The report said most of the trees identified as potential exceptions were from a group of 10 species that PG&E has identified as presenting a particularly high risk of touching off a fire if they come into contact with power lines.
The company's vegetation management program called earlier this year for removing such trees, which include gray pine, Monterey pine, several species of oaks and eucalyptus, if they're tall enough to fall across power lines.
The monitor's inspections — performed by two-person teams consisting of a certified arborist and an attorney employed by Filip's Chicago law firm — also turned up more than 500 cases where tree contractors had failed to properly clear limbs from above power lines and 60 in which trees showing signs of decay or rot had been left in place.
In three separate cases, Filip said his team found issues "that could have resulted in fatalities, injuries or serious damage if not timely remediated."
On all three occasions, the monitor's team found trees that were either in contact with or within a foot of live electrical wires. Two of those three cases involved trees that contractors had reported working on — and one of those instances involved a false report of action taken.
On July 12, the monitor team informed PG&E of a tree that was within inches of the primary conductor (power line) and had been contacting the conductor during wind gusts," Filip's report says, noting that the ongoing contact had burned leaves on the tree.
"PG&E informed the monitor team that this particular tree was identified for routing compliance work in November 2018 and a tree work company reported to PG&E that it completed the work in February 2019, even though it was not actually completed (that is, the tree work company provided a false certification)," the report continued.
Filip credited PG&E for acting promptly to deal with urgent tree-trimming issues his team identified.
In a statement, the company said it continues "to work transparently and cooperatively with the federal monitor and his team.

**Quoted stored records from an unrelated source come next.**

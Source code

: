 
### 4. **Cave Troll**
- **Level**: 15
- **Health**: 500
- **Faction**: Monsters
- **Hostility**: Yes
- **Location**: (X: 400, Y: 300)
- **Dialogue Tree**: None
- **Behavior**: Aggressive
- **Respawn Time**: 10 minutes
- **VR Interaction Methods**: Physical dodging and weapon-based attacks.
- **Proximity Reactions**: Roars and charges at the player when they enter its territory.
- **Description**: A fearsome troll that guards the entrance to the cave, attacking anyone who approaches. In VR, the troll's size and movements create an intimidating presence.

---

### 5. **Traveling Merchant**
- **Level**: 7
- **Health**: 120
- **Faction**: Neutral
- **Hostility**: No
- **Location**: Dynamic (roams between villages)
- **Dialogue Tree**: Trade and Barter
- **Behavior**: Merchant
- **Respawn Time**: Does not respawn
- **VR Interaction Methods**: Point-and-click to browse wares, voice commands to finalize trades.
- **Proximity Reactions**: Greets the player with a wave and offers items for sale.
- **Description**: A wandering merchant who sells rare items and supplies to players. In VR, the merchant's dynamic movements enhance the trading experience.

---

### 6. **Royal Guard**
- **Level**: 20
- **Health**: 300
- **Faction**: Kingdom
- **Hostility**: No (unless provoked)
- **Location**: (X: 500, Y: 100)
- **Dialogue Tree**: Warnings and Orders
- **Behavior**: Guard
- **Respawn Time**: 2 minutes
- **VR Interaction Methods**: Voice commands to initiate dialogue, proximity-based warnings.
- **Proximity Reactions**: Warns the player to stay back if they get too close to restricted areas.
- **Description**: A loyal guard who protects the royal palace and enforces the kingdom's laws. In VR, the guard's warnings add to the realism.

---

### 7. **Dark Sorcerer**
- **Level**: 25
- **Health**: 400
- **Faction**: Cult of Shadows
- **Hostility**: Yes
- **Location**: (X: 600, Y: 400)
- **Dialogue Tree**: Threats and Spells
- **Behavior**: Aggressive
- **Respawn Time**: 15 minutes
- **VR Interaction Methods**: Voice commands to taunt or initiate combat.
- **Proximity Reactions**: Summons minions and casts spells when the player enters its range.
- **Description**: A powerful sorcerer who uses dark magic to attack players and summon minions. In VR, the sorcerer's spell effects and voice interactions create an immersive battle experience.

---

"We understand and recognize the serious concerns raised by the monitor and we are taking immediate action to address these issues, which are consistent with our own internal reviews," the statement said. "PG&E’s service area includes more than 120 million trees with the potential to grow or fall into our overhead power lines. While we have made progress in many areas to further enhance wildfire safety including vegetation management work, we acknowledge that we have more work to do. We are pursuing a range of solutions to help make the energy system safer for the customers we serve."